Saved data entries:
%%

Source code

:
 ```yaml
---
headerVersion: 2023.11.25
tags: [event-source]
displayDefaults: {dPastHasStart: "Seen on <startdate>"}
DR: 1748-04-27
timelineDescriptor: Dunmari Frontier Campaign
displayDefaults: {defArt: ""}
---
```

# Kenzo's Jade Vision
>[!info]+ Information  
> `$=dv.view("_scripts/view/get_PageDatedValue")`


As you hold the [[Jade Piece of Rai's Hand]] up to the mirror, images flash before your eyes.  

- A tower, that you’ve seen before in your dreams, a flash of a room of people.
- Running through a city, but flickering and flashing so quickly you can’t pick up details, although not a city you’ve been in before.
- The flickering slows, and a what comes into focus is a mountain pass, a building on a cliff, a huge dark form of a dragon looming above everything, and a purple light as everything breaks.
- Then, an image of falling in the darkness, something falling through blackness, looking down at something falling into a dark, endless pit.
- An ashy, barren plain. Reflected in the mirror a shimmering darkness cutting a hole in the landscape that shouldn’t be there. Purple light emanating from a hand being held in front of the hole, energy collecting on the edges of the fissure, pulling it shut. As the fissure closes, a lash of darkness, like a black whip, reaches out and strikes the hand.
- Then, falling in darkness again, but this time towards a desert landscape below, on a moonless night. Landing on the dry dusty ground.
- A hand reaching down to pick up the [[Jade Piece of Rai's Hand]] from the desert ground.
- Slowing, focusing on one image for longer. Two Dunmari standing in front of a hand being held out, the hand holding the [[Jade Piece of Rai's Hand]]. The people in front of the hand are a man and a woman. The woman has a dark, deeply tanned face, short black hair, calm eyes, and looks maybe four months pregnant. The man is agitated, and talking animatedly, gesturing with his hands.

%%
%%

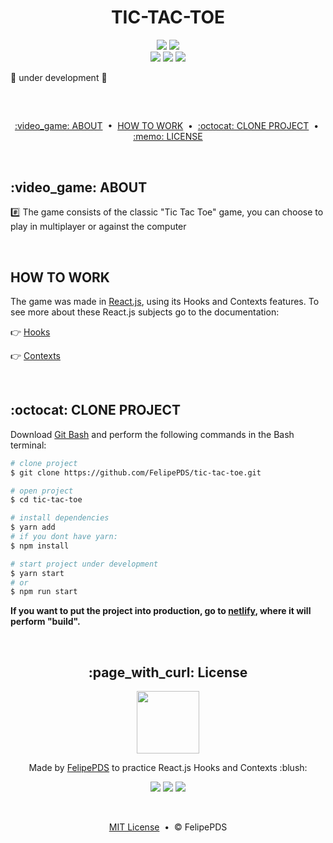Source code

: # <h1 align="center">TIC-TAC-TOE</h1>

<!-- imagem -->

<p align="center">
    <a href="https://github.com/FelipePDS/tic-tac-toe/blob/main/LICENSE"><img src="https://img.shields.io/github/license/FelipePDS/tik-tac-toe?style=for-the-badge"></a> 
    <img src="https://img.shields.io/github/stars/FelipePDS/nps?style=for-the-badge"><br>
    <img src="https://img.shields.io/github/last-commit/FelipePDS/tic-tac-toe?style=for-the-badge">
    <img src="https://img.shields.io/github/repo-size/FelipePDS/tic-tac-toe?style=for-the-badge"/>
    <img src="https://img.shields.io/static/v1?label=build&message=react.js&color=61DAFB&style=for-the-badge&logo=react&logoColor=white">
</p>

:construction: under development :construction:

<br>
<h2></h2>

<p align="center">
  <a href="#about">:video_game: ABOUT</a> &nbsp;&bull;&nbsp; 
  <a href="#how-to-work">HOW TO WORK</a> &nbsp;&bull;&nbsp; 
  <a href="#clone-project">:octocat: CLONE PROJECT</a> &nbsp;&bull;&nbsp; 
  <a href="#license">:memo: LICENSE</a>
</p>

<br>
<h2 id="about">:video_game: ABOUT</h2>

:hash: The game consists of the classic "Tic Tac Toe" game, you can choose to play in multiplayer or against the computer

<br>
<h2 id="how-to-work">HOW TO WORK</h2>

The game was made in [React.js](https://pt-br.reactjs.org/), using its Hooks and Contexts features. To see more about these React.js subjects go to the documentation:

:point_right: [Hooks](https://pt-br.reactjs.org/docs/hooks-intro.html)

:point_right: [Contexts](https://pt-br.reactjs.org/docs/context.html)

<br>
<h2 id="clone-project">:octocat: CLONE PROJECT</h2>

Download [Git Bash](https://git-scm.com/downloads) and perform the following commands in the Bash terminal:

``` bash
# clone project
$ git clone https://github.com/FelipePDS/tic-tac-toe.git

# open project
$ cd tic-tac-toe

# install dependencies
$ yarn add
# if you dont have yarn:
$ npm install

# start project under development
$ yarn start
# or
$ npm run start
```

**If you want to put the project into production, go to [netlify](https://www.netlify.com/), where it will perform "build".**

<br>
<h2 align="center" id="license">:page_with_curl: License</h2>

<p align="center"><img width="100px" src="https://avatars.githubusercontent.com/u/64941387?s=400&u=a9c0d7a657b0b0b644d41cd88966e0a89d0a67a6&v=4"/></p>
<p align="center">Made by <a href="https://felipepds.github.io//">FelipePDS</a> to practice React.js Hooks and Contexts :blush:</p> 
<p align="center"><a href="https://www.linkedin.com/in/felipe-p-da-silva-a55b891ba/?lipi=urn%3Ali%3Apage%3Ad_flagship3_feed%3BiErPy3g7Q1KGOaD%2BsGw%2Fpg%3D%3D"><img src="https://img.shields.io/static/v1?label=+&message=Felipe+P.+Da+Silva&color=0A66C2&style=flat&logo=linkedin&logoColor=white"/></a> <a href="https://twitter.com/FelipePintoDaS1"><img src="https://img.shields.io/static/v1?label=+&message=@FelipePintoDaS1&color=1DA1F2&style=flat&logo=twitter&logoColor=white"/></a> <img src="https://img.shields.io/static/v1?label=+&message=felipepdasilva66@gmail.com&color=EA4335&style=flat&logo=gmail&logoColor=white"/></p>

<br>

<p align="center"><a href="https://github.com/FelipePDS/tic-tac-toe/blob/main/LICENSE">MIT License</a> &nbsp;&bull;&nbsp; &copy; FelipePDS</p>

%%

Go through the records above and count every line that includes "flickering". Give the number and nothing else.

§ **Answer section**: 2